Nevertheless, he takes great relish in relaying this next macabre chapter in the NIN storybook; further proof for Reznor that The Dark Side is pursuing him and not just the other way around.
“I recently closed my Nothing studios in New Orleans, and Alan Moulder brought the mixing console on which we recorded a number of projects – it’s the best desk he’s ever used,” grins Reznor. The guy who re-assembled it at Alan’s studio made an interesting discovery though. These huge circuit boards are usually constructed by one guy, and the guy who originally built this was an obsessive/compulsive, which isn’t good in life but is apparently great if you have to wire up 96 channels of sound for a recording studio. Anyways, one day this guy goes into the woods and kills his girlfriend with a circuit board tool. And the guy who was re-assembling this desk discovered the word c**t etched into one of the chips.”
This is the second time Reznor has uttered the word c**t in the interview. The first was in reference to a little lyrical investigation, an idle musing on the appearance of the word love in two of the album’s song titles, particularly the vituperative ‘Love Is Not Enough’, and the question of whether either song was written about fleeting ex-paramour Courtney Love.
“I would never…” he snaps back. “ She doesn’t bother me enough to make me write a song that has anything to do with that c**t. No.”
Even if their targets are veiled, the lyrics to ‘With Teeth’ – speaking with the wisdom of Reznor’s recent revelations – are prime NIN. Unlike previous albums, which were written with a concept in mind, Reznor feels ‘With Teeth’ works simply as an album of, “13 songs that are friends with each other”. There are themes however.
“After I got clean it felt like I’d landed on a different planet somehow.

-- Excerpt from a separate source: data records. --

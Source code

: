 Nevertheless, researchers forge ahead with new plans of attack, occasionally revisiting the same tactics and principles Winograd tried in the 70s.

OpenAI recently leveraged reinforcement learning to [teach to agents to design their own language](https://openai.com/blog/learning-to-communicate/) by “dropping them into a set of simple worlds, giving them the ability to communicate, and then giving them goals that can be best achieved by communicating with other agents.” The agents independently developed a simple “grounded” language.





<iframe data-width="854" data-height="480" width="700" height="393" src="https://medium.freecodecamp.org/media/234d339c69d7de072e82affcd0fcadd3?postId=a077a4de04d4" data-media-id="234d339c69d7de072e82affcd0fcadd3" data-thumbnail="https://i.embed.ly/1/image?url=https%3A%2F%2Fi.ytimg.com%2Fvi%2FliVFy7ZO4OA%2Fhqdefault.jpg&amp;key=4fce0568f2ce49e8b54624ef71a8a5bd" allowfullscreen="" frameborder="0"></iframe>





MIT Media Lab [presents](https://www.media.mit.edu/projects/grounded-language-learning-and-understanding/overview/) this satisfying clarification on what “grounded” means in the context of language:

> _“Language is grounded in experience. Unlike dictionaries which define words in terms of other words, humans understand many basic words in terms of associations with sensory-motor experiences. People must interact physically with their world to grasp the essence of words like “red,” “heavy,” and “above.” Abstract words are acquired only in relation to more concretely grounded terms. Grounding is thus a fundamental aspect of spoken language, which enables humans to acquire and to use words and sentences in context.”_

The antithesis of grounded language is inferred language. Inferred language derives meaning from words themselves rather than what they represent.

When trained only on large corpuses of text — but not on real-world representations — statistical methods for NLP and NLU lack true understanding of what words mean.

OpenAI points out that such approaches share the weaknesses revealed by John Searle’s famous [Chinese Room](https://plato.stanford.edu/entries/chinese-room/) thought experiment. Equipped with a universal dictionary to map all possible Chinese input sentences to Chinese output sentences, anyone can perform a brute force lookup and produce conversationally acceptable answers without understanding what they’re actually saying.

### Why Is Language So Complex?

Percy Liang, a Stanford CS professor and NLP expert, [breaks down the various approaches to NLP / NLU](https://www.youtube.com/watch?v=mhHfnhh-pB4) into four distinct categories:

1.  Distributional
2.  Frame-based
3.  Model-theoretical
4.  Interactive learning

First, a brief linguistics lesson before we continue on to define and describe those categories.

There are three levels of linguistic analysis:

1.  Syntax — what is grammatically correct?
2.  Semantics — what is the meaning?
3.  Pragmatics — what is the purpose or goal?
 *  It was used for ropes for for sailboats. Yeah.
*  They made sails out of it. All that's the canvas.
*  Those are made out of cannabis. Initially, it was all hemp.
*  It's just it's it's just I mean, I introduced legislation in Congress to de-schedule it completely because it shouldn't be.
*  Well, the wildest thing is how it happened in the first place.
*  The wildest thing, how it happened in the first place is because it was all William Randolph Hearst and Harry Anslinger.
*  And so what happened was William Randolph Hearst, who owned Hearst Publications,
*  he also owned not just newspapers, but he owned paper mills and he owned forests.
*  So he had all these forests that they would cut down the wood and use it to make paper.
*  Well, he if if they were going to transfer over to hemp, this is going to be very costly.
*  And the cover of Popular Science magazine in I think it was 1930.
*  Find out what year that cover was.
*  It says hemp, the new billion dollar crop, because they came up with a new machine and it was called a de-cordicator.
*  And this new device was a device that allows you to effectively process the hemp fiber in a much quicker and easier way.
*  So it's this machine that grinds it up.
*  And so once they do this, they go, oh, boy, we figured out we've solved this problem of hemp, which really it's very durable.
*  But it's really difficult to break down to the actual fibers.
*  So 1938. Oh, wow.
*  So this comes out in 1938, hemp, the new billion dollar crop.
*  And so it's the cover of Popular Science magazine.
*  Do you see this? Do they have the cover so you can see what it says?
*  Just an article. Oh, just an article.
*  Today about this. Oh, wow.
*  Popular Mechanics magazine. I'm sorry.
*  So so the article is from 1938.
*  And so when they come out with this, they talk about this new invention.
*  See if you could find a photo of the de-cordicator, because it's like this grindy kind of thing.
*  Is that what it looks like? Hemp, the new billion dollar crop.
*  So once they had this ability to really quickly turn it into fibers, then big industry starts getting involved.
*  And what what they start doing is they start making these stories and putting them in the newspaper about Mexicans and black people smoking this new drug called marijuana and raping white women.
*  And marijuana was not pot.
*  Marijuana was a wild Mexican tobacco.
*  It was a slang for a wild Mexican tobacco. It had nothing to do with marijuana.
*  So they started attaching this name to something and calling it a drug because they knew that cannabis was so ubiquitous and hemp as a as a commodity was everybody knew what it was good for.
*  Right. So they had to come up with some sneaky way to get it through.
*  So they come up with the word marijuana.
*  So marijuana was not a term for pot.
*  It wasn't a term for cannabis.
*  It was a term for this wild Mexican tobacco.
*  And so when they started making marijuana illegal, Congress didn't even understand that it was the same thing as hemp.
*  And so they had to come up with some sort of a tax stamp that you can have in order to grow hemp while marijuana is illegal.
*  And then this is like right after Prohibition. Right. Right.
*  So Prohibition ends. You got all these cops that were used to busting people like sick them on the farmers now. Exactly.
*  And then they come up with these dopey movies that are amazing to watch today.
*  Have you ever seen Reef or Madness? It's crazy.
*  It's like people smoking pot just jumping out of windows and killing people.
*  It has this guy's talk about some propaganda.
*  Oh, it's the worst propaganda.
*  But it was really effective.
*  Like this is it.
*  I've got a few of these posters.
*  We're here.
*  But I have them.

It looks the same, kinda, but everything is different,” he explains. “Learning lessons from listening to people, realising the humbling truth that I
don’t know everything and that my way isn’t necessarily the best way. The idea was for the record to start from a place of panic and fear and gradually find a sense of acceptance. It’s a difficult journey that begins with a nightmare, the nightmare of what I was going through.
"Shortly after I got clean 9/11 happened,” he sighs, tackling another key influence. “It feels like we’re in this weird police state now. The government isn’t telling us the truth, fear is now being pumped into our homes as a great motivator to just do what you’re told.”